Because she was too weak everywhere; and, even if she had protested, her voice would not have been listened to.

But why was the Church so weak as to be silent at a most fatal moment in history, and to have to listen to the Foreign and War Offices to know what the truth was?

Because she was not a united, universal Church, like a lofty mountainous continent despising all the storms of an angry ocean around. She was weak, because she was cut in pieces and had become like an archipelago of small islands in a stormy ocean.

The Churches were not prepared to protest, they were prepared only to surrender to any temporal power. Therefore, they surrendered altogether, without making any effort, to Patriotism and Imperialism.

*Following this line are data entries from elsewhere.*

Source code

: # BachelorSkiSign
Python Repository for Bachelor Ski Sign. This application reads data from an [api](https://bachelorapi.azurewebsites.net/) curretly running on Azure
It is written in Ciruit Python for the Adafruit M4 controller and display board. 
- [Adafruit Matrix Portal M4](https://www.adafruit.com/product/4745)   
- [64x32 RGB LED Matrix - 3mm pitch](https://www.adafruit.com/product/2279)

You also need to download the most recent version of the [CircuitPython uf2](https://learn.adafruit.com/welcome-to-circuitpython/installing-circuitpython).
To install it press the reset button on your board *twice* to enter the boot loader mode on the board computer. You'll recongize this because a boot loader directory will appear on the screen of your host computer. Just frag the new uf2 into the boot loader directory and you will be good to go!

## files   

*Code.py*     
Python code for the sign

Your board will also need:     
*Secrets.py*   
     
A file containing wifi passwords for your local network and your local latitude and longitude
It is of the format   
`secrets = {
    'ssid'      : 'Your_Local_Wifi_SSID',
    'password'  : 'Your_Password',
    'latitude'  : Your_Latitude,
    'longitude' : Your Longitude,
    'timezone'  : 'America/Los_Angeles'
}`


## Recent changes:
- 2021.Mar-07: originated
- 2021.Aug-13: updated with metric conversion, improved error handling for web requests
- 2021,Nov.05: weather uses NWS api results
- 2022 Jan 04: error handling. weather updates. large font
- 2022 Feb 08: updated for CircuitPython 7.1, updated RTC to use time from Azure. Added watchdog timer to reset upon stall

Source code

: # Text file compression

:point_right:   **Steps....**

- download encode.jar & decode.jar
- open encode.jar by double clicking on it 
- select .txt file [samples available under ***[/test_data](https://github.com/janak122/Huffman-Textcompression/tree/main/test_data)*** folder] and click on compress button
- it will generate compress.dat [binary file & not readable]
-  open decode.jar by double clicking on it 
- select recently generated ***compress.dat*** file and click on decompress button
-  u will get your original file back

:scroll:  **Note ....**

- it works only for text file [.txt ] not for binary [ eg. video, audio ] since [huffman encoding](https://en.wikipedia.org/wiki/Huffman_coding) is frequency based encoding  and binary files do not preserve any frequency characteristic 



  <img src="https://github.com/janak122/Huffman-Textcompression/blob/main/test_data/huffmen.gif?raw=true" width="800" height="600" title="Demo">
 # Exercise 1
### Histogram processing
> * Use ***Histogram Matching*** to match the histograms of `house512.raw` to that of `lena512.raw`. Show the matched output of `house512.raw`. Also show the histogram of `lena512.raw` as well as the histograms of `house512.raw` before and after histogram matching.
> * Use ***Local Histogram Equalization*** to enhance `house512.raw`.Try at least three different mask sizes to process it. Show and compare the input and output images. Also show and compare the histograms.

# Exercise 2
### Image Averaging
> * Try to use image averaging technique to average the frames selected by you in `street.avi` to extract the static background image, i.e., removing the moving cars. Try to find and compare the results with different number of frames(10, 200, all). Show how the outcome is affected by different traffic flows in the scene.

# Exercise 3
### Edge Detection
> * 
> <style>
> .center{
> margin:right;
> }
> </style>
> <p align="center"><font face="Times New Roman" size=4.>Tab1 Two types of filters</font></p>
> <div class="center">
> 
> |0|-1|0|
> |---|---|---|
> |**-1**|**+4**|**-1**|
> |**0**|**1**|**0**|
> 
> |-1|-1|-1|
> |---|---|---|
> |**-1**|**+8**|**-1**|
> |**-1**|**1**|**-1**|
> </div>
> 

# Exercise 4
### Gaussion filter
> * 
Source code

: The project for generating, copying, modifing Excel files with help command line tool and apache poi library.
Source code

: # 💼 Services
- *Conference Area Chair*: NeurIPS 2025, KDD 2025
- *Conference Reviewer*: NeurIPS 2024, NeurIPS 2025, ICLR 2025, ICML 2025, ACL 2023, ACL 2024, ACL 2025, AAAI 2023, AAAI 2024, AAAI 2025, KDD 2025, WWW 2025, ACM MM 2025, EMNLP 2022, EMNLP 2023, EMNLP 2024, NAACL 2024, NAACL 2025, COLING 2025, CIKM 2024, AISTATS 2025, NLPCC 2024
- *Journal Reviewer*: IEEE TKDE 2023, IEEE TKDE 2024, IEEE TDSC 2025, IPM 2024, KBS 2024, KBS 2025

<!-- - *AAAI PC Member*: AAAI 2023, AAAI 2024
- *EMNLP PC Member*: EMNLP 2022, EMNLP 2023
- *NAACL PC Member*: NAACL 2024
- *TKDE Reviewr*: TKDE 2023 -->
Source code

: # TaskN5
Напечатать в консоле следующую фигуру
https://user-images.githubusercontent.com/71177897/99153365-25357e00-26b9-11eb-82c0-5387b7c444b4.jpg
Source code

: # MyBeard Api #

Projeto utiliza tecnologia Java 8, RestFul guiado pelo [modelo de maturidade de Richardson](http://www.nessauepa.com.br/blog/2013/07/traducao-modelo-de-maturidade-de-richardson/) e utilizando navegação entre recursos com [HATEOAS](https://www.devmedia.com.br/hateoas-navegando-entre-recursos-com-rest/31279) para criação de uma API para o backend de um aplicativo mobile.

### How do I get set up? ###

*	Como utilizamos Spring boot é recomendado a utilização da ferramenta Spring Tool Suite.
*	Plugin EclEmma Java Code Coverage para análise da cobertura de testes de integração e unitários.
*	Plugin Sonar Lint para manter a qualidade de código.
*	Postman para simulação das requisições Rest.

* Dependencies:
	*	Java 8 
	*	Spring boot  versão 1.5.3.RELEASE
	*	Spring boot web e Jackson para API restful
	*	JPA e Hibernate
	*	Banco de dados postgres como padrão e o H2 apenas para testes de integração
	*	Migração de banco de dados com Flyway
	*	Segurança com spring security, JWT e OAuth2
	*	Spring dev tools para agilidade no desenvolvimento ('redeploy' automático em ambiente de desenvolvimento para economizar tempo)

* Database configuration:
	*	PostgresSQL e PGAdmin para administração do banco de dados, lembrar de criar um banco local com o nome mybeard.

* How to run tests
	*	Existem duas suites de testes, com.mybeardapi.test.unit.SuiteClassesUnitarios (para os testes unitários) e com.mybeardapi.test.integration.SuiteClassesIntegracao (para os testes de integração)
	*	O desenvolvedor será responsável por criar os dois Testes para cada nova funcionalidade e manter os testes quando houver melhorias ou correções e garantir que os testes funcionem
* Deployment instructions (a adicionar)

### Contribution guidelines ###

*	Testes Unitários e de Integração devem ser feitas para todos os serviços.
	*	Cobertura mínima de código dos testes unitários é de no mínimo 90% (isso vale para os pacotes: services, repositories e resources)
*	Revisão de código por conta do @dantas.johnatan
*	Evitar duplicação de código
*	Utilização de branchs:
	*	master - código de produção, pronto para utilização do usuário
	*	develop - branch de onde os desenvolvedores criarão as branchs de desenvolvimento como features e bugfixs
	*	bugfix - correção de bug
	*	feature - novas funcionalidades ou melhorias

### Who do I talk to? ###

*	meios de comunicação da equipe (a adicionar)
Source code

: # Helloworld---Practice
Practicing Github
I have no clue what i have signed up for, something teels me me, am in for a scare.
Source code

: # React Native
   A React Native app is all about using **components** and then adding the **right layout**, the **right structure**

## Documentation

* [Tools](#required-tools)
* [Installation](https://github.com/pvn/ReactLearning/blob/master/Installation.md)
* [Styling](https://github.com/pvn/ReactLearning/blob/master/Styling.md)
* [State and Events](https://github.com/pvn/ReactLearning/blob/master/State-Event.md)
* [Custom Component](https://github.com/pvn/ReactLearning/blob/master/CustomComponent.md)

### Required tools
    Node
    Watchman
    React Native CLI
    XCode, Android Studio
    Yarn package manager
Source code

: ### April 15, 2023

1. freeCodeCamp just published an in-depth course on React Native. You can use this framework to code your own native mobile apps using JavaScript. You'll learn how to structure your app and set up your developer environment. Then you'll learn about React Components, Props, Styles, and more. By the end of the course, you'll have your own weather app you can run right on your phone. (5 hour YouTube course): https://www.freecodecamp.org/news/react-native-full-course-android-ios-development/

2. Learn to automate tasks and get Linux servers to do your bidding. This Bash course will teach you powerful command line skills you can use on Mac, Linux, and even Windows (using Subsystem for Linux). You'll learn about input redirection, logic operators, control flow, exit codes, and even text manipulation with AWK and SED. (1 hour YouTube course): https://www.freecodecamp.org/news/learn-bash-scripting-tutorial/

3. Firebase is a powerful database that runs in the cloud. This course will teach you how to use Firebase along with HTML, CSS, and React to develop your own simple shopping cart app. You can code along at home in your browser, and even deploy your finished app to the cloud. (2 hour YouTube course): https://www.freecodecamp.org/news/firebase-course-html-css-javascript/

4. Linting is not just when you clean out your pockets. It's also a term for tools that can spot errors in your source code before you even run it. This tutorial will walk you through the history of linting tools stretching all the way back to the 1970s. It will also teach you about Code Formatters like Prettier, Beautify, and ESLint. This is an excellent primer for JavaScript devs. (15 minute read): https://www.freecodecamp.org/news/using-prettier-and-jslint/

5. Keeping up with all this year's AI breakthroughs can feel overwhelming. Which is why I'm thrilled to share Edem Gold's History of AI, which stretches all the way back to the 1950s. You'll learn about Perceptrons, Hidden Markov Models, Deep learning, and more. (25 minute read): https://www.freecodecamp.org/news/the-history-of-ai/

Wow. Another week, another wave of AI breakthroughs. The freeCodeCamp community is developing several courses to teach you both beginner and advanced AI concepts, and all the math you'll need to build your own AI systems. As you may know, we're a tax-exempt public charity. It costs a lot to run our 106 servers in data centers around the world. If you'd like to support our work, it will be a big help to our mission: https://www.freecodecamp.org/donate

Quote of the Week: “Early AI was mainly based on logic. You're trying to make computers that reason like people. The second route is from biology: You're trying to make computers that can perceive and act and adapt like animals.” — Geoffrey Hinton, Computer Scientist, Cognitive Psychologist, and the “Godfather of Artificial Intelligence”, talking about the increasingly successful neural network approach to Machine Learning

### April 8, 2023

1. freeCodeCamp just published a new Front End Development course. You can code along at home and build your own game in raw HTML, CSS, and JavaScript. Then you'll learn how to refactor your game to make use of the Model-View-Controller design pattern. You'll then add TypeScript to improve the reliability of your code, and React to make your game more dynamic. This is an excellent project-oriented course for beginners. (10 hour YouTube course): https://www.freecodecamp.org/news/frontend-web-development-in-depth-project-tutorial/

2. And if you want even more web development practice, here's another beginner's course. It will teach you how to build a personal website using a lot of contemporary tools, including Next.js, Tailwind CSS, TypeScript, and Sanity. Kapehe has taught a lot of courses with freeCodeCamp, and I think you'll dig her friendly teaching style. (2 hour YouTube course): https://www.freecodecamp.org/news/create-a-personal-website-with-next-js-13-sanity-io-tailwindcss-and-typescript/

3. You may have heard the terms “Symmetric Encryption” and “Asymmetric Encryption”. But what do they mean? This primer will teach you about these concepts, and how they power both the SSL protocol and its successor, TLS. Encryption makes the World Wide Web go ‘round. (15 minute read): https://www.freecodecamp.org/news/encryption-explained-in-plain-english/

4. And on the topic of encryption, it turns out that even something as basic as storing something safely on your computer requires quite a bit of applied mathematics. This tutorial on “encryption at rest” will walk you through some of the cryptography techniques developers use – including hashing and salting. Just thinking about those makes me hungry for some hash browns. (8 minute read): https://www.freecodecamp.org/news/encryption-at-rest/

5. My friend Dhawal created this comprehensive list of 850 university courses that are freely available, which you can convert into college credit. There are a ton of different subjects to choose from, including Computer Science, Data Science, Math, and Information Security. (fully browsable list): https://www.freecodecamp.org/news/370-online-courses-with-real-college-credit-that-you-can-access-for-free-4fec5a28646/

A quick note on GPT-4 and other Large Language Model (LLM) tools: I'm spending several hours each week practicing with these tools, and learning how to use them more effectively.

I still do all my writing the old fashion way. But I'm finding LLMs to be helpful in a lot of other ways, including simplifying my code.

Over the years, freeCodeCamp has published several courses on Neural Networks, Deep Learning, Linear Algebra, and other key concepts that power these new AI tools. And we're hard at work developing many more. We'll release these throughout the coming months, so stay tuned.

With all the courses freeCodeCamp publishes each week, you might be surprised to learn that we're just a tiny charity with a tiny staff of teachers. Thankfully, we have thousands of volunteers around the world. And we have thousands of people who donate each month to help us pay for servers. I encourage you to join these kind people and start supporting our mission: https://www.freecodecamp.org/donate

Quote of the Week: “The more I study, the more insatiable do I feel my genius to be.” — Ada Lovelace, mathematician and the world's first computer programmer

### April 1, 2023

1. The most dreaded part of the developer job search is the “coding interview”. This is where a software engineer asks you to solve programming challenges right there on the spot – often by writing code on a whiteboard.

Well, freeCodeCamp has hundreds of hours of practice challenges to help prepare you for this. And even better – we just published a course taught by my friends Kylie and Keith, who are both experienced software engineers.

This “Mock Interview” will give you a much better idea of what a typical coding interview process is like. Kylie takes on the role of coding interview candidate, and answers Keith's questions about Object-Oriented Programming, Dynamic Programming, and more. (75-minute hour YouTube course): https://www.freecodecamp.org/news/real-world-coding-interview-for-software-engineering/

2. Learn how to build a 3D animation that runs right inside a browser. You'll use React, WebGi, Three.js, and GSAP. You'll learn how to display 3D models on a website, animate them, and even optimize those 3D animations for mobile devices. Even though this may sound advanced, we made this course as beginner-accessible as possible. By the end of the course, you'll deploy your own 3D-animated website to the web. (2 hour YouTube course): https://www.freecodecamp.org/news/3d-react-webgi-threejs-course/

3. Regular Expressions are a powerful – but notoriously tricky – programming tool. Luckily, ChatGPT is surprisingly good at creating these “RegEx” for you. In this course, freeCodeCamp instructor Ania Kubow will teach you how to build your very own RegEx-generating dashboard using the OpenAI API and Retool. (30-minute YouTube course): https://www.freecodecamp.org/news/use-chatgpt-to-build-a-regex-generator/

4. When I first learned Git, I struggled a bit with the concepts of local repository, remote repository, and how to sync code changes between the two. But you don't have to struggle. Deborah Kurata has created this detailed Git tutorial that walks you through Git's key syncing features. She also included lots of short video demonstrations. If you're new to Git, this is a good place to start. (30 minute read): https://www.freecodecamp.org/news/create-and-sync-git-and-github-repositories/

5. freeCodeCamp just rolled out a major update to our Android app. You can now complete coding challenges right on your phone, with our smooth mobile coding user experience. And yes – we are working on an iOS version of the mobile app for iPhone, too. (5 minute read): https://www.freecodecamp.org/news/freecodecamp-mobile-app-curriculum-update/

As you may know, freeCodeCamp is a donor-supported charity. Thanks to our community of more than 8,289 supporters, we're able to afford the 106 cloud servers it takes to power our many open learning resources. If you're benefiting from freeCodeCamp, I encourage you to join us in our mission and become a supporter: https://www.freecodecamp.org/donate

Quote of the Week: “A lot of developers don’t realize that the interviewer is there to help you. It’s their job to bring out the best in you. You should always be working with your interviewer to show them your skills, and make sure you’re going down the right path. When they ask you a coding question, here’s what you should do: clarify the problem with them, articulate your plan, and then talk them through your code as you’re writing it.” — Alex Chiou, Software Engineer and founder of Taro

But what led to the Churches' surrender? It was through their internal quarrels; through their fruitless controversies and paralysing mutual accusations and self-sufficiency.

For instance:

The Eastern Church proudly insisted on her superiority over all other Churches, because she preserved faithfully and unchangingly the most ancient traditions of Christianity, and because she had an episcopal decentralised system of Church administration, which has been capable of adapting itself to all political and social situations. She reserved perfection only for herself, and was prodigious in criticising other Christian communities. She became an isolated island.

The Roman Church has had nothing to do with any other Church, living in her isolation and raising higher and higher the walls which separated her from other Churches. She has a wonderful record of missionary work in Europe and outside; she has a minutely organised centralisation, with an infallible autocrat at the head; and she has an enlarged dogmatic system, larger than any other Church. She pointed out again and again her superiority to all other Christian communities, and claimed for herself the exclusive right to speak in the name of Jesus Christ. Thus she became an isolated island.

The Anglican Church repudiated the papal authority. She repudiated as well the Eastern worship of the saints and use of ikons on the one side, and on the other she repudiated all the extremes of Protestantism in teaching, worship and administration. She thought in that way to be the absolutely true Christian organism, incomparably better than any other all around. Thus the Anglican Church became an isolated island too.

The Protestants of the Continent, and of England and Scotland, thought to save the Christian religion in its integrity by bringing it back to its primitive simplicity. By repudiating the Pope and the Bishops, by shortening the Christian dogmatic, and by reducing worship to a minimum, they boasted of restoring the true Church of Christ and His Apostles. Everything which was an addition to their simplicity was regarded by them either as unnecessary, or even as idolatrous and false. Thus the Presbyterian and Protestant Nonconformist Churches became isolated islands.

But the more the morselling of Christianity went on, the more dangerous became the raging ocean around it, so that now the Christian Archipelago seems to be quite covered with the stormy waves. The Church, therefore, is in an agony everywhere. Even if the Church had no responsibility upon her shoulders for the present bloodshed in Europe, she would be in agony, just because the whole Christian world is in agony, but much more so because a great deal of responsibility for it must rest on her shoulders.